[time-nuts] Time in a cave

Oz-in-DFW lists at ozindfw.net
Thu May 14 07:15:20 EDT 2015


On 5/13/2015 4:44 PM, Tucek, Joseph wrote:
> In response to Oz-in-DFW
>
>> Given your description here, I'm guessing a millisecond or ten 
>> will do that as long as local cluster relative accuracy is maintained.
> Spot on; I hope I'd made it clear earlier, but perhaps I've been communicating poorly. 
Sort of.  All I remember without combing through the notes were
subjective relative statements and no quantitative values.
>  My goals w.r.t. to sync to UTC and w.r.t. holdover are very loose.
>
> I do need time sync intra-cluster to be tight (sub millisecond, 100 nano as a stretch goal).  
There are four orders of magnitude between 1 millisecond and 100
nanoseconds - that's a heck of a stretch.  Is this what you really
mean?  What is the cluster doing that needs such good absolute time? 
did you mean 100 microseconds as a stretch (one order of magnitude.)
> UTC sync can comparatively be terrible; 10-1 ms is fine,
10 e -1 milliseconds as in 100 microseconds?  This is achievable but
will require some care.  Even 10 ms is 'pretty darn good' for all but a
very few industrial applications. Most datacenter applications I've done
only guarantee 100 ms absolute.  Internal distribution is much better of
course.
>  and I can live with "bad NTP, 100 ms" if I must.  From specs, */really/* good quartz is my limit and /good/ quartz is acceptable, so long as it doesn't mess with the intra-node PTP tightness.  
It doesn't until it gets really bad.  Like shattered bad. 
> I'm mostly looking at TCXO options.
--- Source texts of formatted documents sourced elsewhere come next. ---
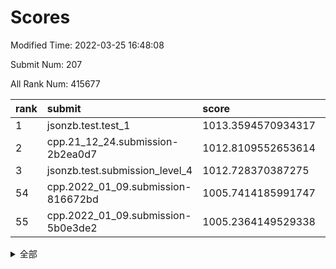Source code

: # Scores

Modified Time: 2022-03-25 16:48:08

Submit Num: 207

All Rank Num: 415677

| rank |               submit               |       score        |       sigma        | pk_num |
| :--- | :--------------------------------- | :----------------- | :----------------- | :----- |
| 1    | jsonzb.test.test_1                 | 1013.3594570934317 | 0.8099127385543483 | 8032   |
| 2    | cpp.21_12_24.submission-2b2ea0d7   | 1012.8109552653614 | 0.7979729014303995 | 8032   |
| 3    | jsonzb.test.submission_level_4     | 1012.728370387275  | 0.791269583313515  | 8028   |
| 54   | cpp.2022_01_09.submission-816672bd | 1005.7414185991747 | 0.7214218019970787 | 8028   |
| 55   | cpp.2022_01_09.submission-5b0e3de2 | 1005.2364149529338 | 0.7152969861727954 | 8038   |


<details>
<summary>全部</summary>

| rank |                 submit                 |       score        |       sigma        | pk_num |
| :--- | :------------------------------------- | :----------------- | :----------------- | :----- |
| 1    | jsonzb.test.test_1                     | 1013.3594570934317 | 0.8099127385543483 | 8032   |
| 2    | cpp.21_12_24.submission-2b2ea0d7       | 1012.8109552653614 | 0.7979729014303995 | 8032   |
| 3    | jsonzb.test.submission_level_4         | 1012.728370387275  | 0.791269583313515  | 8028   |
| 4    | gobigger.level_3.submission_level_3_30 | 1012.4197791024684 | 0.7857076807819648 | 8027   |
| 5    | gobigger.level_3.submission_level_3_1  | 1011.8234785256141 | 0.7826914352175111 | 8035   |
| 6    | gobigger.level_3.submission_level_3_22 | 1011.3120074612908 | 0.7772246616153602 | 8032   |
| 7    | gobigger.level_3.submission_level_3_3  | 1011.201166772565  | 0.763545732023772  | 8027   |
| 8    | gobigger.level_3.submission_level_3_28 | 1010.891751620134  | 0.7870814399335492 | 8036   |
| 9    | gobigger.level_3.submission_level_3_25 | 1010.8369271846153 | 0.7912492066982063 | 8030   |
| 10   | gobigger.level_3.submission_level_3_43 | 1010.8009468885265 | 0.7840198476461225 | 8033   |
| 11   | gobigger.level_3.submission_level_3_16 | 1010.7123575716702 | 0.770701455953806  | 8029   |
| 12   | gobigger.level_3.submission_level_3_45 | 1010.6276795427063 | 0.7631410443828274 | 8032   |
| 13   | gobigger.level_3.submission_level_3_11 | 1010.5586659631872 | 0.7660657979340454 | 8031   |
| 14   | gobigger.level_3.submission_level_3_8  | 1010.5364530038081 | 0.7518927364458926 | 8036   |
| 15   | gobigger.level_3.submission_level_3_2  | 1010.4479647163064 | 0.7643481575070287 | 8037   |
| 16   | gobigger.level_3.submission_level_3_18 | 1010.4402610991872 | 0.797981518753775  | 8029   |
| 17   | gobigger.level_3.submission_level_3_47 | 1010.4325528636602 | 0.7770248820721068 | 8031   |
| 18   | gobigger.level_3.submission_level_3_6  | 1010.4247558872    | 0.7586207657263411 | 8031   |
| 19   | gobigger.level_3.submission_level_3_26 | 1010.3658572339365 | 0.7756109919277379 | 8033   |
| 20   | gobigger.level_3.submission_level_3_42 | 1010.3232262109129 | 0.7678570764978089 | 8035   |
| 21   | gobigger.level_3.submission_level_3_35 | 1010.2472086488706 | 0.7669248097783364 | 8033   |
| 22   | gobigger.level_3.submission_level_3_44 | 1010.2427123705282 | 0.7609307178833155 | 8035   |
| 23   | gobigger.level_3.submission_level_3_13 | 1010.2370503707238 | 0.7757686044584828 | 8033   |
| 24   | gobigger.level_3.submission_level_3_5  | 1010.1490385148117 | 0.7525045753388732 | 8036   |
| 25   | gobigger.level_3.submission_level_3_21 | 1010.0853629879267 | 0.758321413803915  | 8025   |
| 26   | gobigger.level_3.submission_level_3_41 | 1010.0636566885988 | 0.7644418908642516 | 8036   |
| 27   | gobigger.level_3.submission_level_3_27 | 1010.0425298380196 | 0.7551394402681421 | 8034   |
| 28   | gobigger.level_3.submission_level_3_32 | 1010.0221764857414 | 0.799773049939983  | 8037   |
| 29   | gobigger.level_3.submission_level_3_23 | 1009.9352798671044 | 0.7712739210658663 | 8033   |
| 30   | gobigger.level_3.submission_level_3_14 | 1009.8777717921588 | 0.7544059727775648 | 8032   |
| 31   | gobigger.level_3.submission_level_3_12 | 1009.8122763714182 | 0.7748891910097963 | 8033   |
| 32   | gobigger.level_3.submission_level_3_49 | 1009.738099848024  | 0.756924154871227  | 8030   |
| 33   | gobigger.level_3.submission_level_3_48 | 1009.6691956751522 | 0.742463489275731  | 8033   |
| 34   | gobigger.level_3.submission_level_3_39 | 1009.6544331132925 | 0.7480130154353447 | 8037   |
| 35   | gobigger.level_3.submission_level_3_34 | 1009.6508524072167 | 0.7558532492542668 | 8032   |
| 36   | gobigger.level_3.submission_level_3_10 | 1009.6206398377822 | 0.7532143544621315 | 8030   |
| 37   | gobigger.level_3.submission_level_3_17 | 1009.5853781885857 | 0.7352720253290544 | 8025   |
| 38   | gobigger.level_3.submission_level_3_40 | 1009.5809693694691 | 0.7576699155269453 | 8029   |
| 39   | gobigger.level_3.submission_level_3_33 | 1009.545278159562  | 0.7613431956999672 | 8035   |
| 40   | gobigger.level_3.submission_level_3_19 | 1009.5423437745034 | 0.7685673344861831 | 8037   |
| 41   | gobigger.level_3.submission_level_3_29 | 1009.366509583695  | 0.7600578670601075 | 8032   |
| 42   | gobigger.level_3.submission_level_3_24 | 1009.2710699474668 | 0.7492160097280874 | 8036   |
| 43   | gobigger.level_3.submission_level_3_7  | 1009.200520263445  | 0.7644211945147141 | 8031   |
| 44   | gobigger.level_3.submission_level_3_37 | 1009.1662789575959 | 0.7788926217103216 | 8033   |
| 45   | gobigger.level_3.submission_level_3_4  | 1009.0361124243723 | 0.7322911390676332 | 8034   |
| 46   | gobigger.level_3.submission_level_3_9  | 1008.9508767655311 | 0.7402979419516158 | 8027   |
| 47   | gobigger.level_3.submission_level_3_31 | 1008.9462630067583 | 0.7731335110736206 | 8030   |
| 48   | gobigger.level_3.submission_level_3_20 | 1008.8513474707107 | 0.7428378568381516 | 8033   |
| 49   | gobigger.level_3.submission_level_3_36 | 1008.6966566221865 | 0.7425902543289146 | 8033   |
| 50   | gobigger.level_3.submission_level_3_15 | 1008.5375703202675 | 0.7518929829853369 | 8030   |
| 51   | gobigger.level_3.submission_level_3_46 | 1008.418063418693  | 0.7524406534055956 | 8035   |
| 52   | gobigger.level_3.submission_level_3_0  | 1008.3471014855348 | 0.7468233376378532 | 8038   |
| 53   | gobigger.level_3.submission_level_3_38 | 1008.2278685057119 | 0.7418945755122345 | 8034   |
| 54   | cpp.2022_01_09.submission-816672bd     | 1005.7414185991747 | 0.7214218019970787 | 8028   |
| 55   | cpp.2022_01_09.submission-5b0e3de2     | 1005.2364149529338 | 0.7152969861727954 | 8038   |
| 56   | gobigger.level_1.submission_level_1_24 | 1004.8897984828313 | 0.7296684028742029 | 8034   |
| 57   | gobigger.level_1.submission_level_1_15 | 1004.700346900444  | 0.7245295589078691 | 8036   |
| 58   | gobigger.level_1.submission_level_1_0  | 1004.6046615535338 | 0.7201974738862947 | 8033   |
| 59   | gobigger.level_1.submission_level_1_17 | 1004.5593982519381 | 0.7152963732326646 | 8031   |
| 60   | gobigger.level_1.submission_level_1_13 | 1004.4994049981748 | 0.7074309263698461 | 8028   |
| 61   | gobigger.level_1.submission_level_1_6  | 1004.4523390852256 | 0.7157625583982195 | 8028   |
| 62   | gobigger.level_1.submission_level_1_36 | 1004.2331954117343 | 0.7246363478540145 | 8035   |
| 63   | gobigger.level_1.submission_level_1_12 | 1004.1269398455433 | 0.7251935881379327 | 8029   |
| 64   | gobigger.level_1.submission_level_1_14 | 1003.9586500420843 | 0.7177044002632388 | 8035   |
| 65   | gobigger.level_1.submission_level_1_34 | 1003.9442097599247 | 0.7089228361029515 | 8032   |
| 66   | gobigger.level_1.submission_level_1_22 | 1003.8516172322339 | 0.7094726804064913 | 8036   |
| 67   | gobigger.level_1.submission_level_1_7  | 1003.7972094430783 | 0.7152641232817896 | 8031   |
| 68   | gobigger.level_1.submission_level_1_16 | 1003.7538922119479 | 0.7136559584666828 | 8036   |
| 69   | gobigger.level_1.submission_level_1_19 | 1003.728628388508  | 0.7159449866759009 | 8036   |
| 70   | gobigger.level_1.submission_level_1_1  | 1003.6053437673597 | 0.7237396391610473 | 8037   |
| 71   | gobigger.level_1.submission_level_1_33 | 1003.5178431050749 | 0.7171597688421415 | 8031   |
| 72   | gobigger.level_1.submission_level_1_11 | 1003.4661656534199 | 0.7290229690744395 | 8031   |
| 73   | gobigger.level_1.submission_level_1_27 | 1003.4525863313129 | 0.720328181154035  | 8033   |
| 74   | gobigger.level_1.submission_level_1_47 | 1003.4446046864609 | 0.7208927238736441 | 8031   |
| 75   | gobigger.level_1.submission_level_1_2  | 1003.4293656637764 | 0.7158354104417229 | 8032   |
| 76   | gobigger.level_1.submission_level_1_38 | 1003.3618265833525 | 0.7160552028061197 | 8031   |
| 77   | gobigger.level_1.submission_level_1_37 | 1003.3398511777997 | 0.7056132472802386 | 8024   |
| 78   | gobigger.level_1.submission_level_1_42 | 1003.3233220764045 | 0.7251283762653066 | 8039   |
| 79   | gobigger.level_1.submission_level_1_18 | 1003.3144964531537 | 0.7260638546266284 | 8030   |
| 80   | gobigger.level_1.submission_level_1_21 | 1003.2936147116625 | 0.7115513500379412 | 8025   |
| 81   | gobigger.level_1.submission_level_1_10 | 1003.287272480702  | 0.7152160543408402 | 8029   |
| 82   | gobigger.level_1.submission_level_1_3  | 1003.272609329245  | 0.7136239386961363 | 8033   |
| 83   | gobigger.level_1.submission_level_1_45 | 1003.2663942865969 | 0.7056823957914015 | 8037   |
| 84   | gobigger.level_1.submission_level_1_4  | 1003.2267598217701 | 0.7252318823295351 | 8031   |
| 85   | gobigger.level_1.submission_level_1_5  | 1003.2111321773724 | 0.7117579776743632 | 8033   |
| 86   | gobigger.level_1.submission_level_1_9  | 1003.1420073628427 | 0.7116331132542439 | 8029   |
| 87   | gobigger.level_1.submission_level_1_48 | 1003.1362383431411 | 0.7120665868441198 | 8032   |
| 88   | gobigger.level_1.submission_level_1_49 | 1003.1089054330571 | 0.7206278382849286 | 8031   |
| 89   | gobigger.level_1.submission_level_1_28 | 1003.0755058124909 | 0.7233257005979445 | 8033   |
| 90   | gobigger.level_1.submission_level_1_31 | 1003.0741999164306 | 0.7057162053626346 | 8028   |
| 91   | gobigger.level_1.submission_level_1_41 | 1003.0668849151912 | 0.7264506403909592 | 8024   |
| 92   | gobigger.level_1.submission_level_1_29 | 1003.0396023460278 | 0.704563010520049  | 8033   |
| 93   | gobigger.level_1.submission_level_1_20 | 1002.9640507176117 | 0.7238840428019212 | 8032   |
| 94   | gobigger.level_1.submission_level_1_43 | 1002.9342364465743 | 0.7235643231460794 | 8028   |
| 95   | gobigger.level_1.submission_level_1_32 | 1002.8745246465772 | 0.718924557690026  | 8033   |
| 96   | gobigger.level_1.submission_level_1_46 | 1002.8474772842884 | 0.7140533946353781 | 8031   |
| 97   | gobigger.level_1.submission_level_1_23 | 1002.7520272946927 | 0.7225472083979083 | 8032   |
| 98   | gobigger.level_1.submission_level_1_39 | 1002.6434479487186 | 0.7112897374279498 | 8034   |
| 99   | gobigger.level_1.submission_level_1_30 | 1002.5915474807279 | 0.7267839040956419 | 8033   |
| 100  | gobigger.level_1.submission_level_1_26 | 1002.5033453022969 | 0.7126643277008899 | 8034   |
| 101  | gobigger.level_1.submission_level_1_25 | 1002.3219371968969 | 0.7138823068443624 | 8032   |
| 102  | gobigger.level_1.submission_level_1_8  | 1002.1993663109264 | 0.7104592887023407 | 8034   |
| 103  | gobigger.level_1.submission_level_1_44 | 1002.1878734342748 | 0.7199506658093119 | 8032   |
| 104  | gobigger.level_1.submission_level_1_35 | 1002.0579680064498 | 0.7124225984997526 | 8034   |
| 105  | gobigger.level_1.submission_level_1_40 | 1002.0420667302983 | 0.7188276167854152 | 8035   |
| 106  | gobigger.random.submission_random_29   | 997.4006958503509  | 0.7124114286974528 | 8032   |
| 107  | gobigger.random.submission_random_24   | 997.3029133572945  | 0.7029614527602914 | 8035   |
| 108  | gobigger.random.submission_random_14   | 996.939812025195   | 0.7068658909499073 | 8030   |
| 109  | gobigger.random.submission_random_35   | 996.8725709554544  | 0.7017360284798918 | 8032   |
| 110  | gobigger.random.submission_random_47   | 996.8121151117724  | 0.711920302453186  | 8027   |
| 111  | gobigger.random.submission_random_25   | 996.7025109127176  | 0.7108261055216231 | 8030   |
| 112  | gobigger.random.submission_random_41   | 996.6466774378982  | 0.7086206871249525 | 8031   |
| 113  | gobigger.random.submission_random_26   | 996.5971172735512  | 0.7101644910568452 | 8032   |
| 114  | gobigger.random.submission_random_2    | 996.515298332422   | 0.714936903878819  | 8034   |
| 115  | gobigger.random.submission_random_18   | 996.497277653606   | 0.7041077197824596 | 8035   |
| 116  | gobigger.random.submission_random_5    | 996.3744863584437  | 0.7084741540682404 | 8032   |
| 117  | gobigger.random.submission_random_38   | 996.3715951296273  | 0.706801310453039  | 8033   |
| 118  | gobigger.random.submission_random_43   | 996.3611206248848  | 0.709769325726254  | 8033   |
| 119  | gobigger.random.submission_random_12   | 996.3531568066763  | 0.7194725746465405 | 8031   |
| 120  | gobigger.random.submission_random_31   | 996.345526565886   | 0.7028562034650407 | 8037   |
| 121  | gobigger.random.submission_random_22   | 996.3402307197866  | 0.7014402983162766 | 8031   |
| 122  | gobigger.random.submission_random_16   | 996.2887712787184  | 0.7120097308571564 | 8036   |
| 123  | gobigger.random.submission_random_27   | 996.2633136931533  | 0.713359070081448  | 8035   |
| 124  | gobigger.random.submission_random_48   | 996.1930657087503  | 0.702154065232689  | 8031   |
| 125  | gobigger.random.submission_random_39   | 996.1832003706037  | 0.7194385209762062 | 8030   |
| 126  | gobigger.random.submission_random_30   | 996.1300756439687  | 0.7124528976245823 | 8028   |
| 127  | gobigger.random.submission_random_20   | 996.0717762029611  | 0.7092951569014668 | 8038   |
| 128  | gobigger.random.submission_random_45   | 996.06113322728    | 0.708335686028633  | 8029   |
| 129  | gobigger.random.submission_random_42   | 996.0008313630123  | 0.7048100960378076 | 8031   |
| 130  | gobigger.random.submission_random_37   | 995.9464905201696  | 0.6916108275962688 | 8033   |
| 131  | gobigger.random.submission_random_28   | 995.9330201761677  | 0.7137453768788742 | 8030   |
| 132  | gobigger.random.submission_random_15   | 995.9323374916958  | 0.7110084850415964 | 8029   |
| 133  | gobigger.random.submission_random_8    | 995.9323361670436  | 0.707510093465403  | 8031   |
| 134  | gobigger.random.submission_random_17   | 995.8558176180766  | 0.7129749309901658 | 8033   |
| 135  | gobigger.random.submission_random_11   | 995.8531147796583  | 0.7158034693860693 | 8034   |
| 136  | gobigger.random.submission_random_46   | 995.8336668671171  | 0.711779643215466  | 8027   |
| 137  | gobigger.random.submission_random_1    | 995.8298193754632  | 0.7198588469786819 | 8030   |
| 138  | gobigger.random.submission_random_7    | 995.7318155747483  | 0.7202370543987816 | 8035   |
| 139  | gobigger.random.submission_random_13   | 995.7186800930417  | 0.7095187977618187 | 8028   |
| 140  | gobigger.random.submission_random_3    | 995.7110074114696  | 0.7088346234776521 | 8031   |
| 141  | gobigger.random.submission_random_44   | 995.6714603185469  | 0.719222123731008  | 8035   |
| 142  | gobigger.random.submission_random_40   | 995.6185961443786  | 0.7086821368826095 | 8037   |
| 143  | gobigger.random.submission_random_33   | 995.616855070286   | 0.7126677300208952 | 8034   |
| 144  | gobigger.random.submission_random_4    | 995.6058526716421  | 0.7050210743343149 | 8031   |
| 145  | gobigger.random.submission_random_49   | 995.5013682008438  | 0.7053738407984791 | 8030   |
| 146  | gobigger.random.submission_random_10   | 995.4771085029064  | 0.7134765960951679 | 8032   |
| 147  | gobigger.random.submission_random_19   | 995.3602432897926  | 0.7068900099156705 | 8033   |
| 148  | gobigger.random.submission_random_21   | 995.2883272908593  | 0.7129273450793217 | 8037   |
| 149  | gobigger.random.submission_random_9    | 995.2773299201275  | 0.7069377780548821 | 8030   |
| 150  | gobigger.random.submission_random_23   | 994.8719053509016  | 0.724303533360296  | 8031   |
| 151  | gobigger.random.submission_random_36   | 994.8638991295895  | 0.7182559970626592 | 8033   |
| 152  | gobigger.random.submission_random_0    | 994.7475109072815  | 0.7142422254953489 | 8030   |
| 153  | gobigger.level_2.submission_level_2_32 | 994.6144309954286  | 0.72769735142285   | 8033   |
| 154  | gobigger.random.submission_random_32   | 994.5457535711347  | 0.7236983945000393 | 8029   |
| 155  | gobigger.random.submission_random_6    | 994.4401956298992  | 0.716851901211178  | 8032   |
| 156  | gobigger.level_2.submission_level_2_42 | 994.1484030616548  | 0.7397070866266001 | 8026   |
| 157  | gobigger.level_2.submission_level_2_26 | 994.0674779512071  | 0.7264301229674325 | 8034   |
| 158  | gobigger.random.submission_random_34   | 993.8389725776393  | 0.7187989353630551 | 8037   |
| 159  | gobigger.level_2.submission_level_2_21 | 993.8065129322748  | 0.7301919715958726 | 8037   |
| 160  | gobigger.level_2.submission_level_2_38 | 993.6563813746496  | 0.7414619271712171 | 8031   |
| 161  | gobigger.level_2.submission_level_2_4  | 993.2190750295143  | 0.7340136063068171 | 8037   |
| 162  | gobigger.level_2.submission_level_2_48 | 993.1742444773382  | 0.7477455978688621 | 8033   |
| 163  | gobigger.level_2.submission_level_2_39 | 992.9832480514834  | 0.7333048401720951 | 8033   |
| 164  | gobigger.level_2.submission_level_2_31 | 992.937865531207   | 0.7515669281757171 | 8033   |
| 165  | gobigger.level_2.submission_level_2_45 | 992.8972120836019  | 0.7266653834140124 | 8032   |
| 166  | gobigger.level_2.submission_level_2_3  | 992.7637950451351  | 0.738193844127226  | 8029   |
| 167  | gobigger.level_2.submission_level_2_6  | 992.7275516112817  | 0.7368810837608658 | 8033   |
| 168  | gobigger.level_2.submission_level_2_46 | 992.5659323646429  | 0.7448297533247842 | 8036   |
| 169  | gobigger.level_2.submission_level_2_37 | 992.560240025715   | 0.7299184776324574 | 8034   |
| 170  | gobigger.level_2.submission_level_2_19 | 992.4753537681173  | 0.7320095120274849 | 8031   |
| 171  | gobigger.level_2.submission_level_2_0  | 992.3867995778654  | 0.7428205694246306 | 8033   |
| 172  | gobigger.level_2.submission_level_2_16 | 992.3462453140583  | 0.7396346577943181 | 8036   |
| 173  | gobigger.level_2.submission_level_2_15 | 992.3418042601694  | 0.7442442016483461 | 8033   |
| 174  | gobigger.level_2.submission_level_2_18 | 992.3259000116105  | 0.7415139359862644 | 8028   |
| 175  | gobigger.level_2.submission_level_2_24 | 992.2926807023254  | 0.7471399937636072 | 8035   |
| 176  | gobigger.level_2.submission_level_2_27 | 992.2188175248639  | 0.734570890549847  | 8033   |
| 177  | gobigger.level_2.submission_level_2_10 | 992.2156238977784  | 0.7502504050582627 | 8034   |
| 178  | gobigger.level_2.submission_level_2_2  | 992.210621680974   | 0.7375969272576928 | 8026   |
| 179  | gobigger.level_2.submission_level_2_11 | 992.2062844505082  | 0.7407201147739529 | 8034   |
| 180  | gobigger.level_2.submission_level_2_20 | 992.0928427024566  | 0.7404523287783861 | 8038   |
| 181  | gobigger.level_2.submission_level_2_23 | 992.0724431042648  | 0.74531179340098   | 8033   |
| 182  | gobigger.level_2.submission_level_2_1  | 991.9782396248363  | 0.7502172620556027 | 8030   |
| 183  | gobigger.level_2.submission_level_2_33 | 991.9329738871971  | 0.759599538661562  | 8033   |
| 184  | gobigger.level_2.submission_level_2_40 | 991.904629745026   | 0.7669505255444259 | 8036   |
| 185  | gobigger.level_2.submission_level_2_8  | 991.8954146158859  | 0.7428957004129051 | 8037   |
| 186  | gobigger.level_2.submission_level_2_5  | 991.8805274875238  | 0.737301656685433  | 8037   |
| 187  | gobigger.level_2.submission_level_2_44 | 991.8788654301725  | 0.7548761811037811 | 8034   |
| 188  | gobigger.level_2.submission_level_2_14 | 991.8637306858867  | 0.7503113823705736 | 8036   |
| 189  | gobigger.level_2.submission_level_2_36 | 991.8136645212095  | 0.7429583008851033 | 8029   |
| 190  | gobigger.level_2.submission_level_2_29 | 991.7682330685896  | 0.757642327744953  | 8033   |
| 191  | gobigger.level_2.submission_level_2_13 | 991.6369498920883  | 0.7628679522342997 | 8031   |
| 192  | gobigger.level_2.submission_level_2_47 | 991.5854627798055  | 0.7414652358736128 | 8028   |
| 193  | gobigger.level_2.submission_level_2_22 | 991.5508923135438  | 0.7512226559899149 | 8038   |
| 194  | gobigger.level_2.submission_level_2_41 | 991.4882979791149  | 0.764569067130283  | 8032   |
| 195  | gobigger.level_2.submission_level_2_7  | 991.4614596790127  | 0.7536583263312817 | 8033   |
| 196  | gobigger.level_2.submission_level_2_49 | 991.4515011919317  | 0.7581816730912533 | 8035   |
| 197  | gobigger.level_2.submission_level_2_12 | 991.4446037712345  | 0.7480924167508857 | 8035   |
| 198  | gobigger.level_2.submission_level_2_43 | 991.4301511182109  | 0.7625347665633723 | 8027   |
| 199  | gobigger.level_2.submission_level_2_28 | 991.406284165081   | 0.7440906726166338 | 8029   |
| 200  | gobigger.level_2.submission_level_2_9  | 991.0652081723292  | 0.7451596720797997 | 8040   |
| 201  | gobigger.level_2.submission_level_2_17 | 991.0481306767184  | 0.7492345413924443 | 8035   |
| 202  | gobigger.level_2.submission_level_2_34 | 990.9927360685007  | 0.732879796620516  | 8035   |
| 203  | gobigger.level_2.submission_level_2_35 | 990.9294744064263  | 0.7623232685592993 | 8032   |
| 204  | gobigger.level_2.submission_level_2_30 | 990.7741229667685  | 0.7571767081515035 | 8033   |
| 205  | gobigger.level_2.submission_level_2_25 | 989.8315091221853  | 0.7670187218302958 | 8034   |
| 206  | gobigger.none.submission_none_0        | 978.6663648829999  | 1.2098793174346836 | 8034   |
| 207  | gobigger.none.submission_none_1        | 975.7510023037407  | 1.431562530275587  | 8031   |

</details>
OCXO isn't out of the question, but rubidium doesn't seem to give $/value.
This begins to sound like you really don't know what you need and are
specing the best you can afford "to be sure." In my experience this is a
good way to get bitten, because you really are not sure.  Many
industrial applications require excellent relative accuracy within a
cluster. Time synchronizing chains of rotating machinery is surprisingly
demanding, but you almost don't care about absolute accuracy outside the
local clock domain. It's a rare application that /needs/ better than a
second absolute. Most of these are 'big science' projects or
infrastructure that covers a large geographical areas.  Time errors can
be catastrophic.  If you are working with one of the rare ones, you
really need to understand the real requirement and then design for that
with margin. If not, you should still be able to estimate the absolute
need and /then/ add margin to that. 
>> Yes, the master will have a fairly low phase noise local oscillator as
>> it's internal reference. Everything will synch to that.  If all you are
>> doing is syncing the local cluster you don't even care about time
>> outside. This is true for most industrial applications that are just
>> syncing machinery.
> Thanks for the info.  PTP isn't as well understood/documented as NTP, so I've not been as certain about my decisions. Of course, that is fair for a relatively new standard. 
PTP is both well understood and documented, but it sounds like it's not
for your industry and application. This tends to imply that it's not
time critical.
>  
>
> Currently, I think my two best options are: 1) CDMA enabled PTP appliance (set and forget), or 
No, for a few reasons:

    First, it's going away sooner than you think. Verizon says 2021, but
    they are doing everything they can to accelerate that.  I'll be
    surprised if it's still viable in 2018. Analog cellular was shut off
    in February of 2008, but was barely useable in metro areas several
    years before that. The operators shut off all but the absolute
    minimum capacity to save costs and provide incentive to move to
    newer technologies. Expect your cave to lose coverage much sooner
    than 2021.

    Second, while in-spec cellular is a good frequency reference, there
    is no requirement for absolute time that you have access to.  The
    time available over the air interface can be off by /minutes./ 
    Typically it's within seconds of UTC and many operators now do far
    better than that.  You are better off with WWVB or open Internet NTP
    in terms of predictable accuracy.

> 2) PTP appliance running as stratum 2 from good NTP.
Yes, or something you operate that is "network close" and has a GPS
reference.
>
> Thanks to everybody for the feedback.